Friday, 2 December 2016

Agile In Data Science and Analytics

Is Agile an effective way to herd the data scientists into the production pen or just an excuse to avoid documentation and planning? What components in Agile do we recommend for Analytics PoCs and full-fledged projects?  

So let's discuss about it.

Every organization starts with the ambitions of business and further creates roadmap of technology, people and investment needed to unlock that business potential. To unlock the objective, we go through the phase of initial discussions, understand the requirements, technical workloads like – “I need a Linux server, database, recommendation engine, tools to handle the big data...”
Technical requirements are quite straightforward most of the times, but analytical activity is quite vague and there is uncertainty as we don’t know what can be the best approach to solve the problem, the amount of time to get the best solution.
If we develop it in traditional waterfall model approach, how it will go:

Developing a traditional analytics project:
Let’s say we need to build a recommendation engine for users. Use case seems pretty easy. A traditional analytics team would go endlessly building an engine by which will use the entire user data, run CBR(content based recommendation) or CF(Collaborative Filtering), and after a long effort possibly providing a powerful recommendation engine which can provide near real time recommendation to the users.  In the entire hassle free development, there was no interaction with business people.

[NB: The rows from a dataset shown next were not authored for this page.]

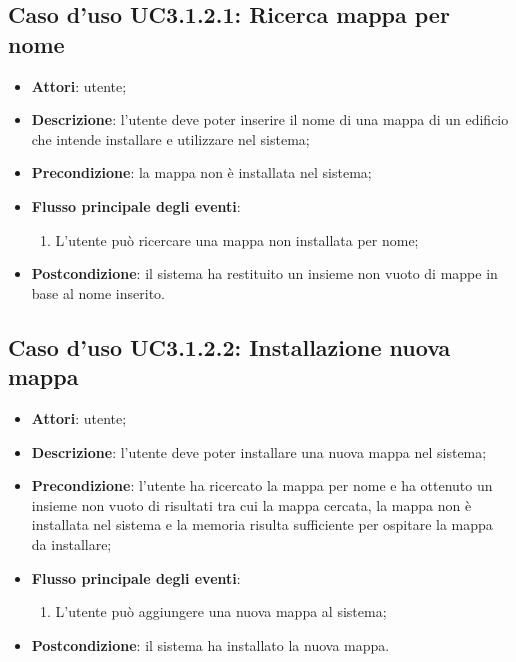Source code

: \documentclass[../AnalisiDeiRequisiti.tex]{subfiles}
\begin{document}
\subsection{Caso d'uso UC3.1.2.1: Ricerca mappa per nome}
\begin{itemize}
	\item \textbf{Attori}: utente;
	\item \textbf{Descrizione}: l'utente deve poter inserire il nome di una mappa di un edificio che intende installare e utilizzare nel sistema; 
	\item \textbf{Precondizione}: la mappa non è installata nel sistema;
	
	\item \textbf{Flusso principale degli eventi}:
	\begin{enumerate}
		\item L'utente può ricercare una mappa non installata per nome;
		
	\end{enumerate}
	\item \textbf{Postcondizione}: il sistema ha restituito un insieme non vuoto di mappe in base al nome inserito.
\end{itemize}
\hypertarget{UC3.1.2.2}{}
\subsection{Caso d'uso UC3.1.2.2: Installazione nuova mappa}
\begin{itemize}
	\item \textbf{Attori}: utente;
	\item \textbf{Descrizione}: l'utente deve poter installare una nuova mappa nel sistema; 
	\item \textbf{Precondizione}: l'utente ha ricercato la mappa per nome e ha ottenuto un insieme non vuoto di risultati tra cui la mappa cercata, la mappa non è installata nel sistema e la memoria risulta sufficiente per ospitare la mappa da installare;
	
	\item \textbf{Flusso principale degli eventi}:
	\begin{enumerate}
		\item L'utente può aggiungere una nuova mappa al sistema;
		
	\end{enumerate}
	\item \textbf{Postcondizione}: il sistema ha installato la nuova mappa.
\end{itemize}
\hypertarget{UC3.1.2.3}{}
\end{document}

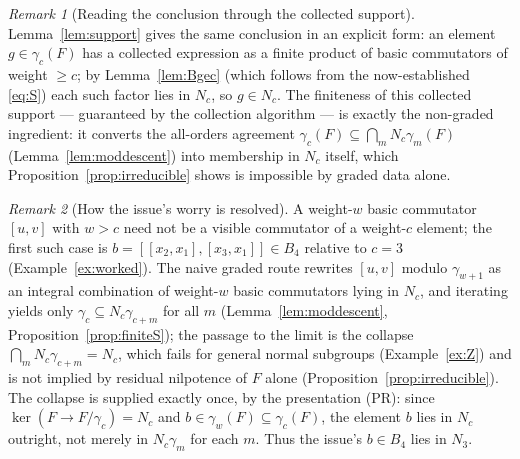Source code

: \documentclass{amsart}
\theoremstyle{definition}
\theoremstyle{remark}
\newtheorem{remark}{Remark}
\begin{document}
\begin{remark}[Reading the conclusion through the collected support]\label{rem:support-read}
Lemma~\ref{lem:support} gives the same conclusion in an explicit form: an element
$g\in\gamma_c(F)$ has a collected expression as a finite product of basic commutators of weight
$\ge c$; by Lemma~\ref{lem:Bgec} (which follows from the now-established \eqref{eq:S}) each such
factor lies in $N_c$, so $g\in N_c$. The finiteness of this collected support --- guaranteed by
the collection algorithm --- is exactly the non-graded ingredient: it converts the
all-orders agreement $\gamma_c(F)\subseteq\bigcap_m N_c\gamma_m(F)$ (Lemma~\ref{lem:moddescent})
into membership in $N_c$ itself, which Proposition~\ref{prop:irreducible} shows is impossible by
graded data alone.
\end{remark}

\begin{remark}[How the issue's worry is resolved]\label{rem:issue}
A weight-$w$ basic commutator $[u,v]$ with $w>c$ need not be a visible commutator of a
weight-$c$ element; the first such case is $b=[[x_2,x_1],[x_3,x_1]]\in B_4$ relative to
$c=3$ (Example~\ref{ex:worked}). The naive graded route rewrites $[u,v]$ modulo
$\gamma_{w+1}$ as an integral combination of weight-$w$ basic commutators lying in $N_c$, and
iterating yields only $\gamma_c\subseteq N_c\gamma_{c+m}$ for all $m$
(Lemma~\ref{lem:moddescent}, Proposition~\ref{prop:finiteS}); the passage to the limit is the
collapse $\bigcap_m N_c\gamma_{c+m}=N_c$, which fails for general normal subgroups
(Example~\ref{ex:Z}) and is not implied by residual nilpotence of $F$ alone
(Proposition~\ref{prop:irreducible}). The collapse is supplied exactly once, by the
presentation (PR): since $\ker(F\to F/\gamma_c)=N_c$ and $b\in\gamma_w(F)\subseteq\gamma_c(F)$,
the element $b$ lies in $N_c$ outright, not merely in $N_c\gamma_m$ for each $m$. Thus the
issue's $b\in B_4$ lies in $N_3$.
\end{remark}
\end{document}
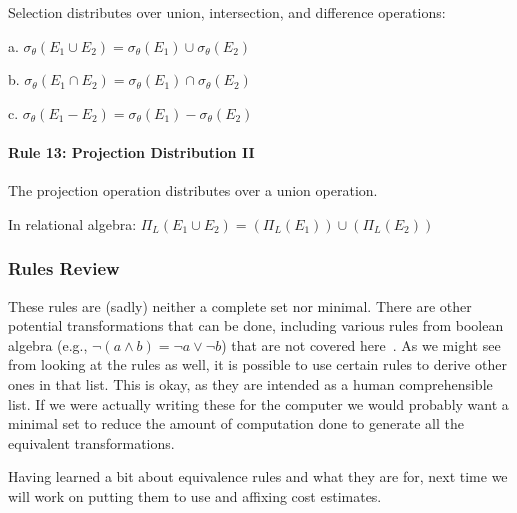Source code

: Selection distributes over union, intersection, and difference operations:

a. $\sigma_{\theta}(E_{1} \cup E_{2}) = \sigma_{\theta}(E_{1}) \cup \sigma_{\theta}(E_{2})$

b. $\sigma_{\theta}(E_{1} \cap E_{2}) = \sigma_{\theta}(E_{1}) \cap \sigma_{\theta}(E_{2})$

c. $\sigma_{\theta}(E_{1} - E_{2}) = \sigma_{\theta}(E_{1}) - \sigma_{\theta}(E_{2})$

\paragraph{Rule 13: Projection Distribution II}
The projection operation distributes over a union operation.

In relational algebra: $\Pi_{L}(E_{1} \cup E_{2}) = (\Pi_{L}(E_{1}))\cup(\Pi_{L}(E_{2}))$

\subsubsection*{Rules Review}

These rules are (sadly) neither a complete set nor minimal. There are other potential transformations that can be done, including various rules from boolean algebra (e.g., $\neg (a \wedge b) = \neg a \vee \neg b$) that are not covered here~\cite{fds}. As we might see from looking at the rules as well, it is possible to use certain rules to derive other ones in that list. This is okay, as they are intended as a human comprehensible list. If we were actually writing these for the computer we would probably want a minimal set to reduce the amount of computation done to generate all the equivalent transformations. 

Having learned a bit about equivalence rules and what they are for, next time we will work on putting them to use and affixing cost estimates.




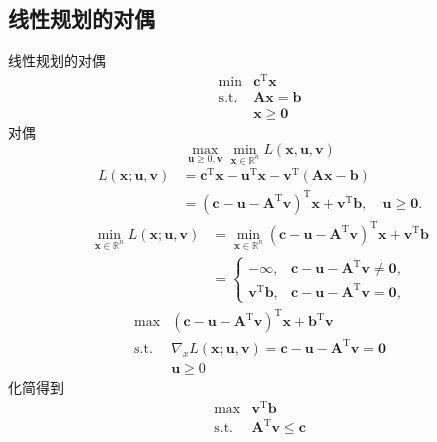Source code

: \subsection{线性规划的对偶}
\begin{example}
    线性规划的对偶
    \[
        \begin{array}{rl}
            \min & \boldsymbol{c}^\mathrm{T}\boldsymbol{x}\\
            \mathrm{s.t.} & \boldsymbol{Ax}=\boldsymbol{b}\\
            & \boldsymbol{x}\geqslant\boldsymbol{0}
        \end{array}
    \]
    对偶
    \[
        \max_{\boldsymbol{u}\geq0,\boldsymbol{v}}\min_{\boldsymbol{x}\in \mathbb{R}^n}L(\boldsymbol{x},\boldsymbol{u},\boldsymbol{v})
    \]
    \[
        \begin{aligned}
            L(\boldsymbol{x};\boldsymbol{u},\boldsymbol{v})&=\boldsymbol{c}^\mathrm{T}\boldsymbol{x}-\boldsymbol{u}^\mathrm{T}\boldsymbol{x}-\boldsymbol{v}^\mathrm{T}(\boldsymbol{A}\boldsymbol{x}-\boldsymbol{b})\\
            &=\left(\boldsymbol{c}-\boldsymbol{u}-\boldsymbol{A}^\mathrm{T}\boldsymbol{v}\right)^\mathrm{T}\boldsymbol{x}+\boldsymbol{v}^\mathrm{T}\boldsymbol{b},\quad\boldsymbol{u}\geqslant\boldsymbol{0}.
        \end{aligned}
    \]
    \[
        \begin{aligned}
            \min_{\boldsymbol{x}\in\mathbb{R}^n}L(\boldsymbol{x};\boldsymbol{u},\boldsymbol{v})&=\min_{\boldsymbol{x}\in\mathbb{R}^n}\left(\boldsymbol{c}-\boldsymbol{u}-\boldsymbol{A}^\mathrm{T}\boldsymbol{v}\right)^\mathrm{T}\boldsymbol{x}+\boldsymbol{v}^\mathrm{T}\boldsymbol{b}\\
            &=\begin{cases}
                -\infty, & \boldsymbol{c}-\boldsymbol{u}-\boldsymbol{A}^\mathrm{T}\boldsymbol{v}\neq \boldsymbol{0} ,\\
                \boldsymbol{v}^\mathrm{T}\boldsymbol{b},& \boldsymbol{c}-\boldsymbol{u}-\boldsymbol{A}^\mathrm{T}\boldsymbol{v}= \boldsymbol{0},
            \end{cases}
        \end{aligned}
    \]
    \[
        \begin{array}{rl}
            \max & (\boldsymbol{c}-\boldsymbol{u}-\boldsymbol{A}^\mathrm{T}\boldsymbol{v})^\mathrm{T}\boldsymbol{x}+\boldsymbol{b}^\mathrm{T}\boldsymbol{v}  \\
            \mathrm{s.t.} & \nabla_{x}L(\boldsymbol{x};\boldsymbol{u},\boldsymbol{v})=\boldsymbol{c}-\boldsymbol{u}-\boldsymbol{A}^{\mathrm{T}}\boldsymbol{v}=\boldsymbol{0}  \\
            &\boldsymbol{u}\geqslant 0
        \end{array}
    \]
    化简得到
    \[
        \begin{array}{rl}
            \max&\boldsymbol{v}^\mathrm{T}\boldsymbol{b}\\
            \mathrm{s.t.}&\boldsymbol{A}^\mathrm{T}\boldsymbol{v}\leqslant \boldsymbol{c}
        \end{array}
    \]
\end{example}
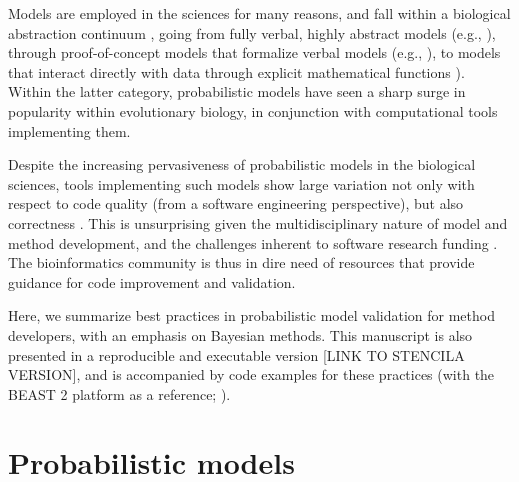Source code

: \documentclass[oneside]{article}
\begin{document}
Models are employed in the sciences for many reasons, and fall within
a biological abstraction continuum \citep{servedio14}, going from
fully verbal, highly abstract models (e.g., \citealt{vanvalen73}),
through proof-of-concept models that formalize verbal models (e.g.,
\citealt{maynard78,reinhold99,mendes18}), to models that
interact directly with data through explicit mathematical
functions \citep{yule24,felsenstein73,hky,hudson90}).
Within the latter category, probabilistic models have seen a sharp surge
in popularity within evolutionary biology, in conjunction
with computational tools implementing them.

Despite the increasing pervasiveness of probabilistic models in the
biological sciences, tools implementing such models show large
variation not only with respect to code quality (from a software engineering
perspective), but also correctness \citep{darriba18}.
This is unsurprising given the multidisciplinary nature of model and method
development, and the challenges inherent to software research funding
\citep{siepel19}.
The bioinformatics community is thus in dire need of resources that
provide guidance for code improvement and validation.

Here, we summarize best practices in probabilistic model validation for method
developers, with an emphasis on Bayesian methods.
This manuscript is also presented in a reproducible and executable version
[LINK TO STENCILA VERSION], and is accompanied by code examples for these practices
(with the BEAST 2 platform as a reference; \citealp{beast25}).



\section*{Probabilistic models}
\end{document}
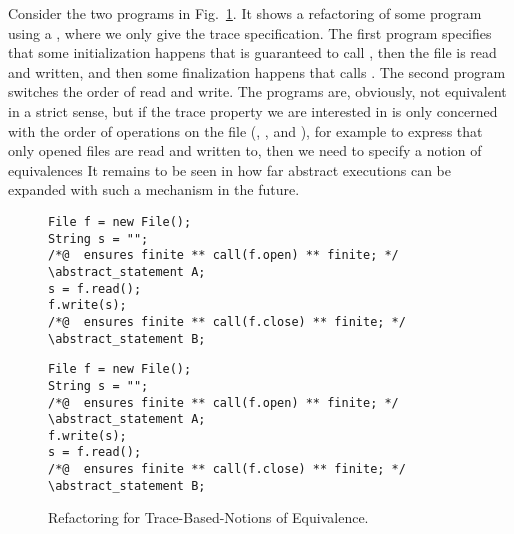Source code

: Consider the two programs in Fig.~\ref{fig:sth}.
It shows a refactoring of some program using a , where we only give the trace specification.
The first program specifies that some initialization happens that is guaranteed to call , then the file is read and written,
and then some finalization happens that calls .
The second program switches the order of read and write.
The programs are, obviously, not equivalent in a strict sense, but if the trace property we are interested in is only concerned with the order of operations on the file 
(, ,  and ), for example to express that only opened files are read and written to, then we need to specify a notion of equivalences
It remains to be seen in how far abstract executions can be expanded with such a mechanism in the future.

\begin{figure}[tbp]
\begin{lstlisting}[style=refinity]
File f = new File();
String s = "";
/*@  ensures finite ** call(f.open) ** finite; */
\abstract_statement A;     
s = f.read();
f.write(s);
/*@  ensures finite ** call(f.close) ** finite; */
\abstract_statement B;     
\end{lstlisting}
\begin{lstlisting}[style=refinity]
File f = new File();
String s = "";
/*@  ensures finite ** call(f.open) ** finite; */
\abstract_statement A;     
f.write(s);
s = f.read();
/*@  ensures finite ** call(f.close) ** finite; */
\abstract_statement B;     
\end{lstlisting}
\caption{Refactoring for Trace-Based-Notions of Equivalence.}
\label{fig:sth}
\end{figure}




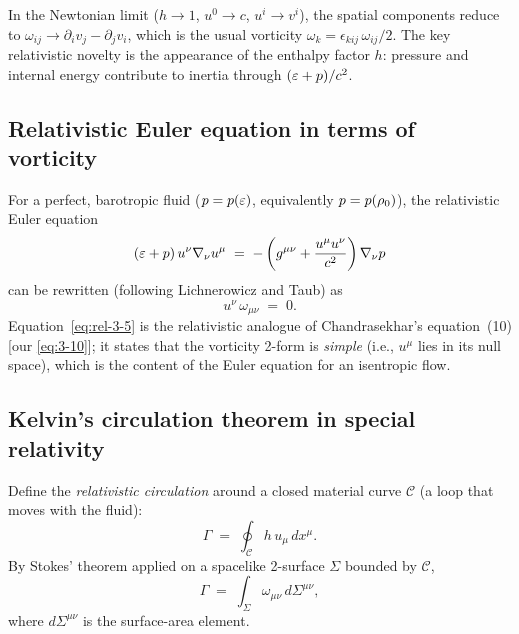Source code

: \begin{relcorrection}
In the Newtonian limit ($h\to 1$, $u^{0}\to c$, $u^{i}\to v^{i}$),
the spatial components reduce to
$\omega_{ij} \to \partial_{i}v_{j} - \partial_{j}v_{i}$,
which is the usual vorticity $\omega_{k} = \epsilon_{kij}\,\omega_{ij}/2$.
The key relativistic novelty is the appearance of the enthalpy factor $h$:
pressure and internal energy contribute to inertia through $(\edensity+p)/c^{2}$.
\end{relcorrection}

\subsection{Relativistic Euler equation in terms of vorticity}

For a perfect, barotropic fluid ($p = p(\edensity)$, equivalently
$p = p(\rdensity)$), the relativistic Euler equation
\begin{equation}\label{eq:rel-3-4}
  (\edensity + p)\,u^{\nu}\nabla_{\nu}u^{\mu}
  \;=\;
  -\left(g^{\mu\nu} + \frac{u^{\mu}u^{\nu}}{c^{2}}\right)\nabla_{\nu}p
\end{equation}
can be rewritten (following Lichnerowicz and Taub) as
\begin{equation}\label{eq:rel-3-5}
  u^{\nu}\,\omega_{\mu\nu} \;=\; 0.
\end{equation}
Equation~\eqref{eq:rel-3-5} is the relativistic analogue of
Chandrasekhar's equation~(10) [our \eqref{eq:3-10}]; it states that
the vorticity 2-form is \emph{simple} (i.e., $u^{\mu}$ lies in its
null space), which is the content of the Euler equation for an
isentropic flow.

\subsection{Kelvin's circulation theorem in special relativity}

Define the \emph{relativistic circulation} around a closed material
curve $\mathcal{C}$ (a loop that moves with the fluid):
\begin{equation}\label{eq:rel-3-6}
  \Gamma
  \;=\;
  \oint_{\mathcal{C}} h\,u_{\mu}\,dx^{\mu}.
\end{equation}
By Stokes' theorem applied on a spacelike 2-surface $\Sigma$ bounded
by $\mathcal{C}$,
\begin{equation}\label{eq:rel-3-7}
  \Gamma
  \;=\;
  \int_{\Sigma} \omega_{\mu\nu}\,d\Sigma^{\mu\nu},
\end{equation}
where $d\Sigma^{\mu\nu}$ is the surface-area element.

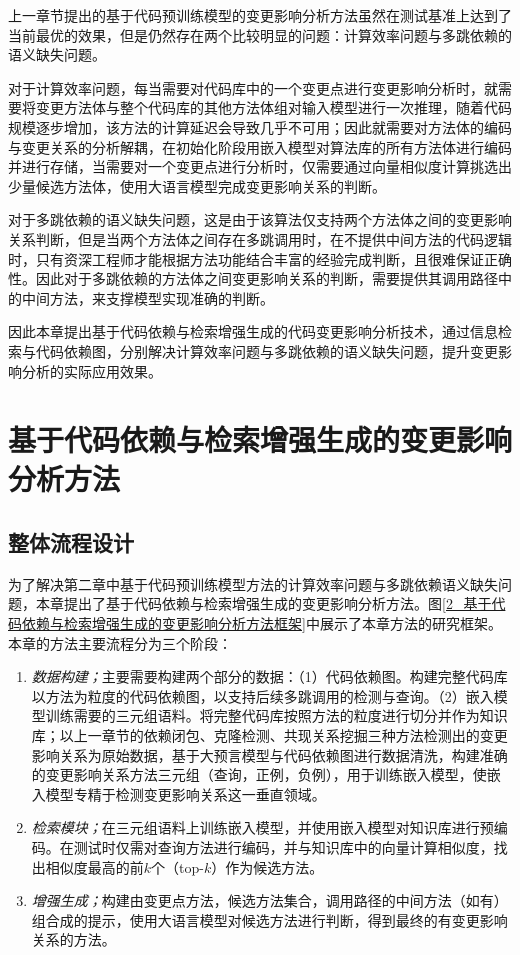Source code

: 上一章节提出的基于代码预训练模型的变更影响分析方法虽然在测试基准上达到了当前最优的效果，但是仍然存在两个比较明显的问题：计算效率问题与多跳依赖的语义缺失问题。

对于计算效率问题，每当需要对代码库中的一个变更点进行变更影响分析时，就需要将变更方法体与整个代码库的其他方法体组对输入模型进行一次推理，随着代码规模逐步增加，该方法的计算延迟会导致几乎不可用；因此就需要对方法体的编码与变更关系的分析解耦，在初始化阶段用嵌入模型对算法库的所有方法体进行编码并进行存储，当需要对一个变更点进行分析时，仅需要通过向量相似度计算挑选出少量候选方法体，使用大语言模型完成变更影响关系的判断。

对于多跳依赖的语义缺失问题，这是由于该算法仅支持两个方法体之间的变更影响关系判断，但是当两个方法体之间存在多跳调用时，在不提供中间方法的代码逻辑时，只有资深工程师才能根据方法功能结合丰富的经验完成判断，且很难保证正确性。因此对于多跳依赖的方法体之间变更影响关系的判断，需要提供其调用路径中的中间方法，来支撑模型实现准确的判断。

因此本章提出基于代码依赖与检索增强生成的代码变更影响分析技术，通过信息检索与代码依赖图，分别解决计算效率问题与多跳依赖的语义缺失问题，提升变更影响分析的实际应用效果。


\section{基于代码依赖与检索增强生成的变更影响分析方法}


\subsection{整体流程设计}

为了解决第二章中基于代码预训练模型方法的计算效率问题与多跳依赖语义缺失问题，本章提出了基于代码依赖与检索增强生成的变更影响分析方法。图\ref{2_基于代码依赖与检索增强生成的变更影响分析方法框架}中展示了本章方法的研究框架。本章的方法主要流程分为三个阶段：

\begin{enumerate}

    \item \textit{数据构建；}主要需要构建两个部分的数据：（1）代码依赖图。构建完整代码库以方法为粒度的代码依赖图，以支持后续多跳调用的检测与查询。（2）嵌入模型训练需要的三元组语料。将完整代码库按照方法的粒度进行切分并作为知识库；以上一章节的依赖闭包、克隆检测、共现关系挖掘三种方法检测出的变更影响关系为原始数据，基于大预言模型与代码依赖图进行数据清洗，构建准确的变更影响关系方法三元组（查询，正例，负例），用于训练嵌入模型，使嵌入模型专精于检测变更影响关系这一垂直领域。

    \item \textit{检索模块；}在三元组语料上训练嵌入模型，并使用嵌入模型对知识库进行预编码。在测试时仅需对查询方法进行编码，并与知识库中的向量计算相似度，找出相似度最高的前$k$个（top-$k$）作为候选方法。
    
    \item \textit{增强生成；}构建由变更点方法，候选方法集合，调用路径的中间方法（如有）组合成的提示，使用大语言模型对候选方法进行判断，得到最终的有变更影响关系的方法。
    
\end{enumerate}

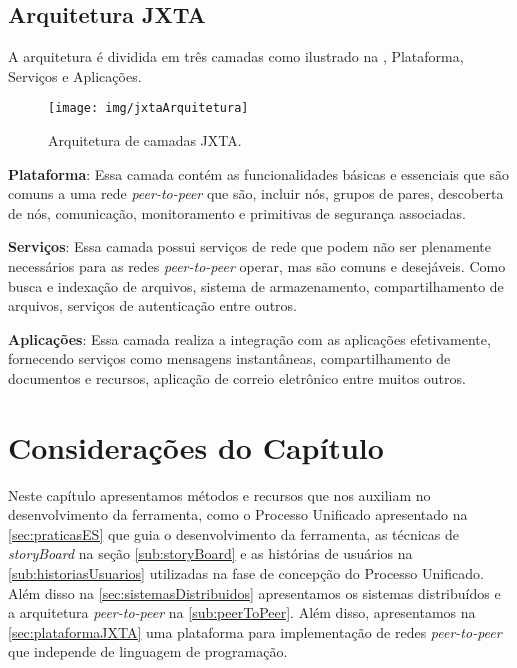 \subsection{Arquitetura JXTA}\label{sub:arquiteturaJXTA}
 A arquitetura é dividida em três camadas como ilustrado na , Plataforma, Serviços e Aplicações.
 \begin{figure}[htb]
 	\caption{Arquitetura de camadas JXTA.}\label{fig:jxtaArquitetura}
 	\begin{center}
 		\texttt{[image: img/jxtaArquitetura]}
 	\end{center}
 \end{figure}
 
\textbf{Plataforma}: Essa camada contém as funcionalidades básicas e essenciais que são comuns a uma rede \textit{peer-to-peer} que são,  incluir nós, grupos de pares, descoberta de nós, comunicação, monitoramento e primitivas de segurança associadas.\cite{juniorcompartilhamento, jxta2015}

\textbf{Serviços}: Essa camada possui serviços de rede que podem não ser plenamente necessários para as redes \textit{peer-to-peer} operar, mas são comuns e desejáveis. Como busca e indexação de arquivos, sistema de armazenamento, compartilhamento de arquivos, serviços de autenticação entre outros.\cite{juniorcompartilhamento, jxta2015}

\textbf{Aplicações}: Essa camada realiza a integração com as aplicações efetivamente, fornecendo serviços como mensagens instantâneas, compartilhamento de documentos e recursos, aplicação de correio eletrônico entre muitos outros.\cite{juniorcompartilhamento, jxta2015}
\section{Considerações do Capítulo}\label{sec:conclusaoMetodosRecursos}
Neste capítulo apresentamos métodos e recursos que nos auxiliam no desenvolvimento da ferramenta, como o Processo Unificado apresentado na \autoref{sec:praticasES} que guia o desenvolvimento da ferramenta, as técnicas de \textit{storyBoard} na seção \autoref{sub:storyBoard} e as histórias de usuários na \autoref{sub:historiasUsuarios} utilizadas na fase de concepção do Processo Unificado. Além disso na \autoref{sec:sistemasDistribuidos} apresentamos os sistemas distribuídos e a arquitetura \textit{peer-to-peer} na \autoref{sub:peerToPeer}. Além disso, apresentamos na \autoref{sec:plataformaJXTA} uma plataforma para implementação de redes \textit{peer-to-peer} que independe de linguagem de programação.

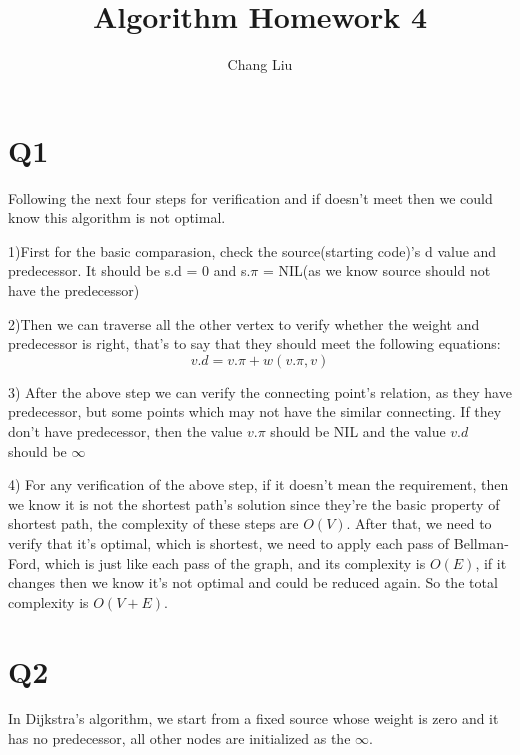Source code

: \documentclass{article}
\title{Algorithm Homework 4}
\author{Chang Liu}
\begin{document}
\pagestyle{main}



\section{Q1}
Following the next four steps for verification and if doesn't meet then we could know this algorithm is not optimal.

1)First for the basic comparasion, check the source(starting code)'s d value and predecessor. It should be
s.d = 0 and s.$\pi$ = NIL(as we know source should not have the predecessor)

2)Then we can traverse all the other vertex to verify whether the weight and predecessor is right, that's to
say that they should meet the following equations:
$$v.d = v.\pi + w(v.\pi, v) $$

3) After the above step we can verify the connecting point's relation, as they have predecessor, but some points
which may not have the similar connecting. If they don't have predecessor, then the value $v.\pi$ should be NIL
and the value $v.d$ should be $\infty$


4) For any verification of the above step, if it doesn't mean the requirement, then we know it is not the shortest
path's solution since they're the basic property of shortest path, the complexity of these steps are $O(V)$. After
that, we need to verify that it's optimal, which is shortest, we need to apply each pass of Bellman-Ford, which is
just like each pass of the graph, and its complexity is $O(E)$, if it changes then we know it's not optimal and could
be reduced again. So the total complexity is $O(V+E)$.

\section{Q2}
In Dijkstra's algorithm, we start from a fixed source whose weight is zero and it has no predecessor, all other nodes
are initialized as the $\infty$.
\end{document}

Challenges in Traditional Approach
We developed the entire engine but are not sure about the correctness of the model. What if, we used wrong data, or wrong variables? We don’t even know if our data exploration and insights were correct? Oops, assume stakeholders reject it and give the feedback for existing model, as it didn’t meet the expectations. Let’s rework now. Wouldn’t it be awesome if we could have used Agile before?
Agile approach would have played a great role here, rapid and iterative product development and getting rapid customer feedback cycles.
Now our problem and opportunity come at the interaction of two trends: how we can incorporate data science and analytics, which is applied research and needs exhaustive effort on an unpredictable timeline, into the agile application? How can analytics applications do better than traditional waterfall approach model? How can we craft application for unknown, evolving data models? 



What is Agile

Agile Software development focuses on the four values(from Agile Manifesto):
  • Individuals and Interactions over process and tools
  • Working software over comprehensive documentation
  • Customer collaboration over contract negotiation
  • Responding to change over following a plan
Engineering Products and Engineering data science, both are different as
data science is less deterministic. It needs lots of creativity and though
process to derive the best approach.  Agile helps to manage those in the
cycles, where team explore, learn something about the data, share the
insights with the business team/stakeholders, align the needs and approach, take the feedback and start in the same direction.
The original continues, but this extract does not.